Instructions to follow :: Take from the material every line that contains the word "pasos".

──────────

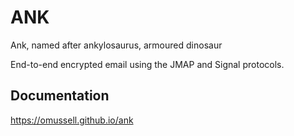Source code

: # ANK

Ank, named after ankylosaurus, armoured dinosaur

End-to-end encrypted email using the JMAP and Signal protocols.

## Documentation

https://omussell.github.io/ank

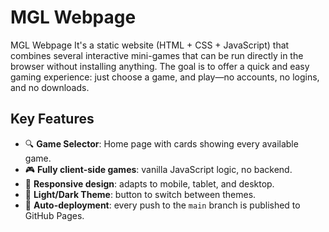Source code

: # MGL Webpage
MGL Webpage It's a static website (HTML + CSS + JavaScript) that combines several interactive mini-games that can be run directly in the browser without installing anything.
The goal is to offer a quick and easy gaming experience: just choose a game, and play—no accounts, no logins, and no downloads.

## Key Features

- 🔍 **Game Selector**: Home page with cards showing every available game.
- 🎮 **Fully client-side games**: vanilla JavaScript logic, no backend.
- 📱 **Responsive design**: adapts to mobile, tablet, and desktop.
- 🌙 **Light/Dark Theme**: button to switch between themes.
- 🚀 **Auto-deployment**: every push to the `main` branch is published to GitHub Pages.

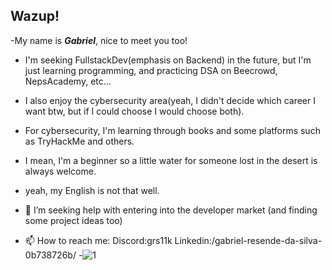 ## Wazup!
-My name is _**Gabriel**_, nice to meet you too!

- I'm seeking FullstackDev(emphasis on Backend) in the future, but I'm just learning programming, and practicing DSA on Beecrowd, NepsAcademy, etc...

- I also enjoy the cybersecurity area(yeah, I didn't decide which career I want btw, but if I could choose I would choose both).

- For cybersecurity, I'm learning through books and some platforms such as TryHackMe and others.

- I mean, I'm a beginner so a little water for someone lost in the desert is always welcome.

- yeah, my English is not that well.

- 🤔 I’m seeking help with entering into the developer market (and finding some project ideas too)

- 📫 How to reach me:
  Discord:grs11k
  Linkedin:/gabriel-resende-da-silva-0b738726b/
-![1](https://media1.tenor.com/m/UPVOb9kg6SQAAAAd/anime-bleach.gif)

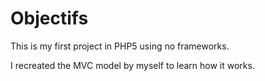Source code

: Objectifs
=========

This is my first project in PHP5 using no frameworks.

I recreated the MVC model by myself to learn how it works. 
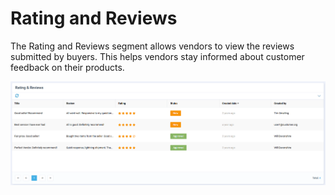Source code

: # Rating and Reviews

The Rating and Reviews segment allows vendors to view the reviews submitted by buyers. This helps vendors stay informed about customer feedback on their products.

![Rating and reviews](media/rating-and-reviews.png)


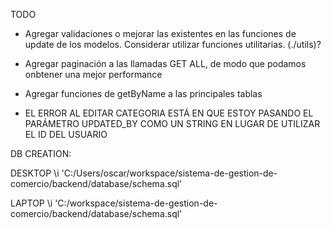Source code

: TODO

- Agregar validaciones o mejorar las existentes en las funciones de update de los modelos. Considerar utilizar funciones utilitarias. (./utils)?
- Agregar paginación a las llamadas GET ALL, de modo que podamos onbtener una mejor performance
- Agregar funciones de getByName a las principales tablas

- EL ERROR AL EDITAR CATEGORIA ESTÁ EN QUE ESTOY PASANDO EL PARÁMETRO UPDATED_BY COMO UN STRING EN LUGAR DE UTILIZAR EL ID DEL USUARIO

DB CREATION:

DESKTOP
\i 'C:/Users/oscar/workspace/sistema-de-gestion-de-comercio/backend/database/schema.sql'

LAPTOP
\i 'C:/workspace/sistema-de-gestion-de-comercio/backend/database/schema.sql'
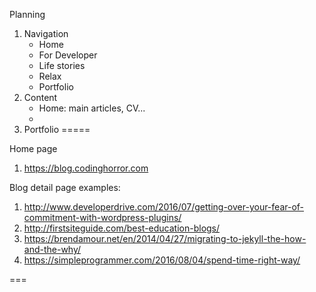 Planning

1. Navigation
	- Home
	- For Developer
	- Life stories
	- Relax 
	- Portfolio
2. Content
	- Home: main articles, CV...
	- 
3. Portfolio
=====

Home page

1. https://blog.codinghorror.com

Blog detail page examples:

1. http://www.developerdrive.com/2016/07/getting-over-your-fear-of-commitment-with-wordpress-plugins/
2. http://firstsiteguide.com/best-education-blogs/
3. https://brendamour.net/en/2014/04/27/migrating-to-jekyll-the-how-and-the-why/
4. https://simpleprogrammer.com/2016/08/04/spend-time-right-way/

===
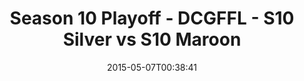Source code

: ---
title: Season 10 Playoff - DCGFFL - S10 Silver vs S10 Maroon
teams-score:
- team: _teams/s10-silver.md
  score:
- team: _teams/s10-maroon.md
  score: 6
mvp: John B. (Silver), Adam R. (Maroon)
game-ball: N/A
season: 10
week: 9
date: '2015-05-07T00:38:41'
pageid: season-10-playoff-4441-vs-4431
---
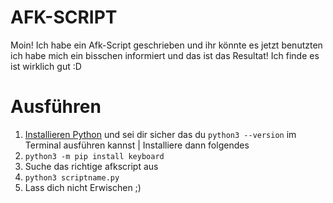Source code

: # AFK-SCRIPT
Moin! Ich habe ein Afk-Script geschrieben und ihr könnte es jetzt benutzten ich habe mich ein bisschen informiert und das ist das Resultat! Ich finde es ist wirklich gut :D

# Ausführen 
1. [Installieren Python](https://apps.microsoft.com/store/detail/python-311/9NRWMJP3717K?hl=de-de&gl=de) und sei dir sicher das du `python3 --version` im Terminal ausführen kannst | Installiere dann folgendes
2.  `python3 -m pip install keyboard`
3. Suche das richtige afkscript aus
4. `python3 scriptname.py`
5. Lass dich nicht Erwischen ;)
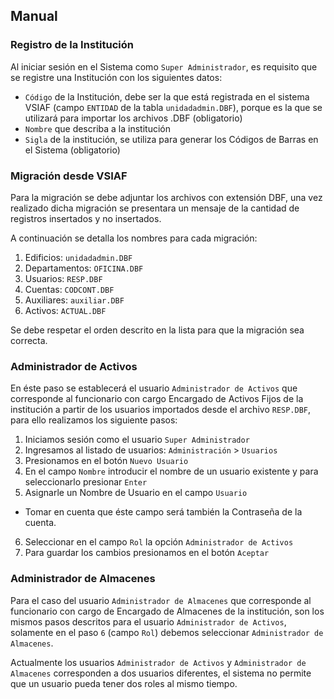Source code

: ## Manual

### Registro de la Institución

Al iniciar sesión en el Sistema como `Super Administrador`, es requisito que se registre una Institución con los siguientes datos:

* `Código` de la Institución, debe ser la que está registrada en el sistema VSIAF (campo `ENTIDAD` de la tabla `unidadadmin.DBF`), porque es la que se utilizará para importar los archivos .DBF (obligatorio)
* `Nombre` que describa a la institución
* `Sigla` de la institución, se utiliza para generar los Códigos de Barras en el Sistema (obligatorio)

### Migración desde VSIAF

Para la migración se debe adjuntar los archivos con extensión DBF, una vez realizado dicha migración se presentara un mensaje de la cantidad de registros insertados y no insertados.

A continuación se detalla los nombres para cada migración:

1. Edificios: `unidadadmin.DBF`
2. Departamentos: `OFICINA.DBF`
3. Usuarios: `RESP.DBF`
4. Cuentas: `CODCONT.DBF`
5. Auxiliares: `auxiliar.DBF`
6. Activos: `ACTUAL.DBF`

Se debe respetar el orden descrito en la lista para que la migración sea correcta.

### Administrador de Activos

En éste paso se establecerá el usuario `Administrador de Activos` que corresponde al funcionario con cargo Encargado de Activos Fijos de la institución a partir de los usuarios importados desde el archivo `RESP.DBF`, para ello realizamos los siguiente pasos:

1. Iniciamos sesión como el usuario `Super Administrador`
2. Ingresamos al listado de usuarios: `Administración` > `Usuarios`
3. Presionamos en el botón `Nuevo Usuario`
4. En el campo `Nombre` introducir el nombre de un usuario existente y para seleccionarlo presionar `Enter`
5. Asignarle un Nombre de Usuario en el campo `Usuario`
  * Tomar en cuenta que éste campo será también la Contraseña de la cuenta.
6. Seleccionar en el campo `Rol` la opción `Administrador de Activos`
7. Para guardar los cambios presionamos en el botón `Aceptar`

### Administrador de Almacenes

Para el caso del usuario `Administrador de Almacenes` que corresponde al funcionario con cargo de Encargado de Almacenes de la institución, son los mismos pasos descritos para el usuario `Administrador de Activos`, solamente en el paso `6` (campo `Rol`) debemos seleccionar `Administrador de Almacenes`.

Actualmente los usuarios `Administrador de Activos` y `Administrador de Almacenes` corresponden a dos usuarios diferentes, el sistema no permite que un usuario pueda tener dos roles al mismo tiempo.
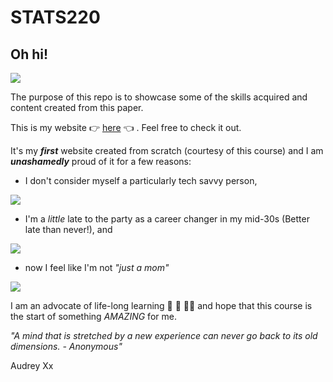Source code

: # STATS220

## Oh hi!

![](https://c.tenor.com/6Zqt_-6HHmoAAAAC/waving-david.gif)

The purpose of this repo is to showcase some of the skills acquired and content created from this paper.

This is my website 👉 [here](https://audreywinsy.github.io/stats220/) 👈 . Feel free to check it out.

It's my ***first*** website created from scratch (courtesy of this course) and I am ***unashamedly*** proud of it for a few reasons:
- I don't consider myself a particularly tech savvy person,

![](https://c.tenor.com/ftwl9XdoLTEAAAAM/hello-old-people.gif)

- I'm a *little* late to the party as a career changer in my mid-30s (Better late than never!), and

![](https://c.tenor.com/bMUpd_gRqzEAAAAM/salem-the-cat-black-cat.gif)

- now I feel like I'm not *"just a mom"*

![](https://c.tenor.com/bXS4ah2zLB4AAAAM/just-because-im-a-mom-doesnt-mean-im-dead.gif)

I am an advocate of life-long learning 🍎 📝 🧑‍🏫 and hope that this course is the start of something *AMAZING* for me.


*"A mind that is stretched by a new experience can never go back to its old dimensions. - Anonymous"*


Audrey
Xx
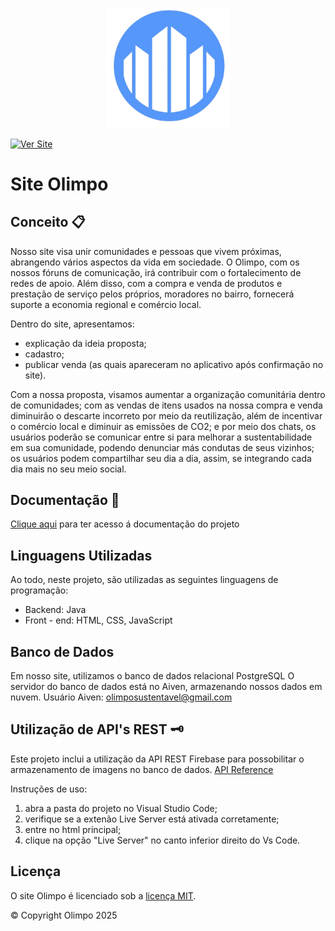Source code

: <p align="center">
  <img src="LogoOlimpo.png" alt="Logo Olimpo" width="200px">
</p>

[![Ver Site](https://img.shields.io/badge/🔗%20Ver%20Site-blue?style=for-the-badge)](https://rafapitherpizza.github.io/landingpageteste/landingpage.html#ods)

# Site Olimpo 

## Conceito 📋

Nosso site visa unir comunidades e pessoas que vivem próximas, abrangendo vários  aspectos  da  vida  em  sociedade.  O  Olimpo,  com  os  nossos  fóruns  de comunicação, irá contribuir com o fortalecimento de redes de apoio. Além disso, com a compra e venda de produtos e prestação de serviço pelos próprios, moradores no bairro, fornecerá suporte a economia regional e comércio local.

Dentro do site, apresentamos:

- explicação da ideia proposta;
- cadastro;
- publicar venda (as quais apareceram no aplicativo após confirmação no site).

Com a nossa proposta, visamos aumentar a organização comunitária dentro de comunidades; com as vendas de itens usados na nossa compra e venda diminuirão o descarte incorreto por meio da reutilização, além de incentivar o comércio local e diminuir as emissões de CO2; e por meio dos chats, os usuários poderão se comunicar entre si para melhorar a sustentabilidade em sua comunidade, podendo denunciar más condutas de seus vizinhos; os usuários podem compartilhar seu dia a dia, assim, se integrando cada dia mais no seu meio social.

## Documentação 📖

[Clique aqui](https://institutogerminare-my.sharepoint.com/:w:/g/personal/julia_mattos_germinare_org_br/EaSujUgQlApFlaRjV8GvopYB3uWCsta0pFk1B-m-pKD4gw?e=FzqKnh) para ter acesso á documentação do projeto

## Linguagens Utilizadas 
Ao todo, neste projeto, são utilizadas as seguintes linguagens de programação:
- Backend: Java
- Front - end: HTML, CSS, JavaScript


## Banco de Dados
Em nosso site, utilizamos o banco de dados relacional PostgreSQL 
O servidor do banco de dados está no Aiven, armazenando nossos dados em nuvem.
Usuário Aiven: olimposustentavel@gmail.com


## Utilização de API's REST 🗝️
Este projeto inclui a utilização da API REST Firebase para possobilitar o armazenamento de imagens no banco de dados. [API Reference](https://firebase.google.com/docs/reference)

Instruções de uso:
1. abra a pasta do projeto no Visual Studio Code;
2. verifique se a extenão Live Server está ativada corretamente;
3. entre no html principal;
4. clique na opção "Live Server" no canto inferior direito do Vs Code.

## Licença

O site Olimpo é licenciado sob a
[licença MIT](https://choosealicense.com/licenses/mit/).

© Copyright Olimpo 2025
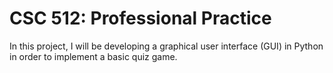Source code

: # CSC 512: Professional Practice

In this project, I will be developing a graphical user interface (GUI) in Python in order to implement a basic quiz game.
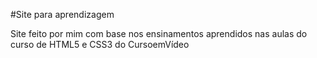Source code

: #Site para aprendizagem

Site feito por mim com base nos ensinamentos aprendidos nas aulas do curso de HTML5 e CSS3 do CursoemVídeo
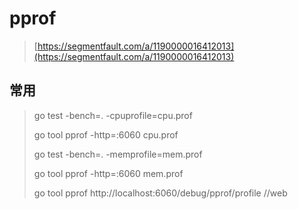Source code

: # pprof

> [https://segmentfault.com/a/1190000016412013](https://segmentfault.com/a/1190000016412013)

## 常用

> go test -bench=. -cpuprofile=cpu.prof
>
> go tool pprof -http=:6060 cpu.prof
>
> go test -bench=. -memprofile=mem.prof
>
> go tool pprof -http=:6060 mem.prof
>
> go tool pprof http://localhost:6060/debug/pprof/profile   //web



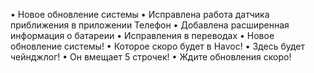• Новое обновление системы
• Исправлена работа датчика приближения в приложении Телефон
• Добавлена расширенная информация о батареии
• Исправления в переводах
• Новое обновление системы!
• Которое скоро будет в Havoc!
• Здесь будет чейнджлог!
• Он вмещает 5 строчек!
• Ждите обновления скоро!
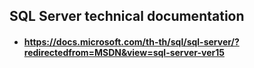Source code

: ## SQL Server technical documentation

  * #### https://docs.microsoft.com/th-th/sql/sql-server/?redirectedfrom=MSDN&view=sql-server-ver15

──────────

Response box ::
En éste paso se establecerá el usuario `Administrador de Activos` que corresponde al funcionario con cargo Encargado de Activos Fijos de la institución a partir de los usuarios importados desde el archivo `RESP.DBF`, para ello realizamos los siguiente pasos:
Para el caso del usuario `Administrador de Almacenes` que corresponde al funcionario con cargo de Encargado de Almacenes de la institución, son los mismos pasos descritos para el usuario `Administrador de Activos`, solamente en el paso `6` (campo `Rol`) debemos seleccionar `Administrador de Almacenes`.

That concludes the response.